Apart from that there are four module parameters recognized by intel_idle
itself that can be set via the kernel command line (they cannot be updated via
sysfs, so that is the only way to change their values).
The max_cstate
parameter value is the maximum idle state index in the list
of idle states supplied to the CPUIdle
core during the registration of the
driver. It is also the maximum number of regular (non-polling) idle states that
can be used by intel_idle
, so the enumeration of idle states is terminated
after finding that number of usable idle states (the other idle states that
potentially might have been used if max_cstate
had been greater are not
taken into consideration at all). Setting max_cstate
can prevent
intel_idle
from exposing idle states that are regarded as “too deep” for
some reason to the CPUIdle
core, but it does so by making them effectively
invisible until the system is shut down and started again which may not always
be desirable. In practice, it is only really necessary to do that if the idle
states in question cannot be enabled during system startup, because in the
working state of the system the CPU power management quality of service (PM
QoS) feature can be used to prevent CPUIdle
from touching those idle states
even if they have been enumerated (see Power Management Quality of Service for CPUs in
CPU Idle Time Management).
Setting max_cstate
to 0 causes the intel_idle
initialization to fail.
The no_acpi
and use_acpi
module parameters (recognized by intel_idle
if the kernel has been configured with ACPI support) can be set to make the
driver ignore the system’s ACPI tables entirely or use them for all of the
recognized processor models, respectively (they both are unset by default and
use_acpi
has no effect if no_acpi
is set).
The value of the states_off
module parameter (0 by default) represents a
list of idle states to be disabled by default in the form of a bitmask.

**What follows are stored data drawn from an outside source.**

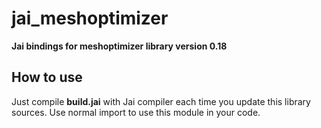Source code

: # jai_meshoptimizer
**Jai bindings for meshoptimizer library version 0.18**

## How to use
Just compile **build.jai** with Jai compiler each time you update this library sources. Use normal import to use this module in your code.
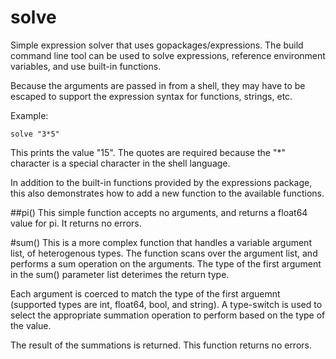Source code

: # solve
Simple expression solver that uses gopackages/expressions. The build command line tool
can be used to solve expressions, reference environment variables, and use built-in functions.

Because the arguments are passed in from a shell, they may have to be escaped to support
the expression syntax for functions, strings, etc.

Example:

    
    solve "3*5"
    
This prints the value "15". The quotes are required because the "*" character is a special
character in the shell language.

In addition to the built-in functions provided by the expressions package, this also demonstrates
how to add a new function to the available functions.

##pi()
This simple function accepts no arguments, and returns a float64 value for pi. It returns no errors.

#sum()
This is a more complex function that handles a variable argument list, of heterogenous types. The
function scans over the argument list, and performs a sum operation on the arguments. The type of the
first argument in the sum() parameter list deterimes the return type.

Each argument is coerced to match the type of the first arguemnt (supported types are int, float64, bool,
and string). A type-switch is used to select the appropriate summation operation to perform based on the
type of the value.

The result of the summations is returned. This function returns no errors.

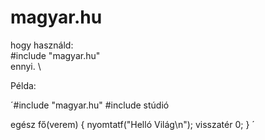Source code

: # magyar.hu
hogy használd: \
  #include "magyar.hu" \
ennyi. \

Példa:

´#include "magyar.hu"
#include stúdió

egész fő(verem) {
    nyomtatf("Helló Világ\n");
    visszatér 0;
}
´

Namely, the positions of the bits that are set in the states_off
value are
the indices of idle states to be disabled by default (as reflected by the names
of the corresponding idle state directories in sysfs
, state0
,
state1
… state<i>
…, where <i>
is the index of the given
idle state; see Representation of Idle States in
CPU Idle Time Management).
For example, if states_off
is equal to 3, the driver will disable idle
states 0 and 1 by default, and if it is equal to 8, idle state 3 will be
disabled by default and so on (bit positions beyond the maximum idle state index
are ignored).
The idle states disabled this way can be enabled (on a per-CPU basis) from user
space via sysfs
.
Core and Package Levels of Idle States¶
Typically, in a processor supporting the MWAIT
instruction there are (at
least) two levels of idle states (or C-states). One level, referred to as
“core C-states”, covers individual cores in the processor, whereas the other
level, referred to as “package C-states”, covers the entire processor package
and it may also involve other components of the system (GPUs, memory
controllers, I/O hubs etc.).
Some of the MWAIT
hint values allow the processor to use core C-states only
(most importantly, that is the case for the MWAIT
hint value corresponding
to the C1
idle state), but the majority of them give it a license to put
the target core (i.e. the core containing the logical CPU executing MWAIT
with the given hint value) into a specific core C-state and then (if possible)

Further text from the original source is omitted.